Dans UFO, l’ordinateur n’est pas utilisé que pour des raisons de tactique militaire, il sert aussi à analyser la personnalité humaine afin de vérifier l’état psychologique de chacun des quatre cent employés du SHADO. Dans l’épisode Computer Affair, par exemple, les tests réalisés par le psychologue sont analysés par un ordinateur qui conclut que le lieutenant Gay Ellis et le pilote Mark Bradley peinent à travailler efficacement ensemble car ils sont, sans se l’être avoué, mutuellement amoureux.

On notera qu’Ellis est « blanche » et que Bradley est « noir », ce qui rend leur Idylle plutôt inhabituelle pour la télévision de l’époque.

Même si quatre cent personnes sont censées travailler pour le SHADO, la distribution tourne avec un nombre de personnages redondants assez réduit : Le commandant Straker (Ed Bishop), chef autoritaire qui ne jure que par la logique et n’a pas peur de faire des sacrifices ; le robuste colonel Alec Freeman, ami et conseiller du précédent, qui est en quelque sorte la part d’humanité de Straker et est capable d’envolées lyriques telles que « je me moque de ce qu’en dit l’ordinateur » ; le colonel Paul Foster (Michael Billington), homme d’action recruté au second épisode ; le lieutenant Ellis (Gabrielle Drake), qui dirige la base lunaire ; le capitaine Peter Carlin (Peter Gordeno), qui commande le sous-marin Skydiver et pilote son avion — pour la petite histoire, l’acteur est à présent musicien et accompagne les tournées du groupe Depeche Mode. Parmi les autres acteurs de la série, on note Vladek Sheybal, qui apparaît dans une dizaine d’épisodes dans le rôle du psychiatre Jackson et dont la physionomie slave a connu un certain succès dans le cinéma d’espionnage puisqu’il a joué dans Bons baisers de Russie, Casino Royale, Billion Dollar Brain ou encore dans des séries telles que Le Saint ou Destination: danger.

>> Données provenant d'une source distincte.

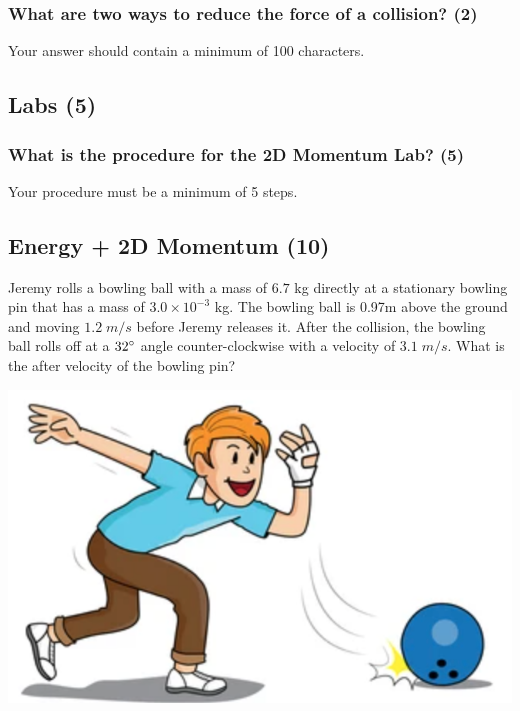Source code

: \documentclass{article}
\begin{document}
\subsubsection{What are two ways to reduce the force of a collision? (2)}
Your answer should contain a minimum of 100 characters.

\subsection{Labs (5)}
\subsubsection{What is the procedure for the 2D Momentum Lab? (5)}
Your procedure must be a minimum of 5 steps.

\subsection{Energy + 2D Momentum (10)}

\vspace{5pt}

\begin{minipage}{0.6\textwidth}
    Jeremy rolls a bowling ball with a mass of $6.7$ kg directly at a stationary
    bowling pin that has a mass of $3.0\times 10^{-3}$ kg. The bowling ball is 0.97m above the ground and moving
    $1.2\;m/s$ before Jeremy releases it. After the collision, the bowling ball rolls off at a $32\degree$ angle
    counter-clockwise with a velocity of $3.1\;m/s$. What is the after velocity of the bowling pin?
\end{minipage}
\hspace{5pt}
\begin{minipage}{0.3\textwidth}
    \includegraphics[scale=0.5]{images/bowling.png}
\end{minipage}\leavevmode\\
\end{document}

À ce jour je n’ai pas eu le courage de regarder l’intégralité des vingt-six épisodes de la série, qui n’a ni l’ambiance cérébrale et désespérée ni les excellents acteurs de Cosmos 1999, série qui concrétise avec une certaine rigueur certaines pistes engagées dans UFO. Même la musique, composée par Barry Gray, semble être une ébauche de celle de Cosmos 1999.

UFO synthétise un certain air du temps mais conserve la naïveté des productions pour enfants que Gerry et Sylvia Anderson ont réalisé pendant la décennie précédente. On comprend que la série n’ait eu qu’une saison, mais il n’en est pas moins distrayant d’en visionner un épisode de temps en temps.


Article publié initialement sur Le dernier blog

  1. L’adaptation francophone d’UFO a été faite au Québec. De manière assez troublante on y retrouve de nombreuses voix communes à la série Cosmos 1999. L’intégralité des épisodes de la série est disponible en France en DVD, édité par TF1. []
  2. D’un point de vue géopolitique, il semble que la guerre froide ait toujours cours, sans que ça soit un motif d’angoisse, et que la Grande-Bretagne soit plus ou moins devenue une province américaine puisqu’on y utilise le dollar comme monnaie et qu’on y roule à droite. []
  3. Avec par exemple la comédie Desk Set (1957). []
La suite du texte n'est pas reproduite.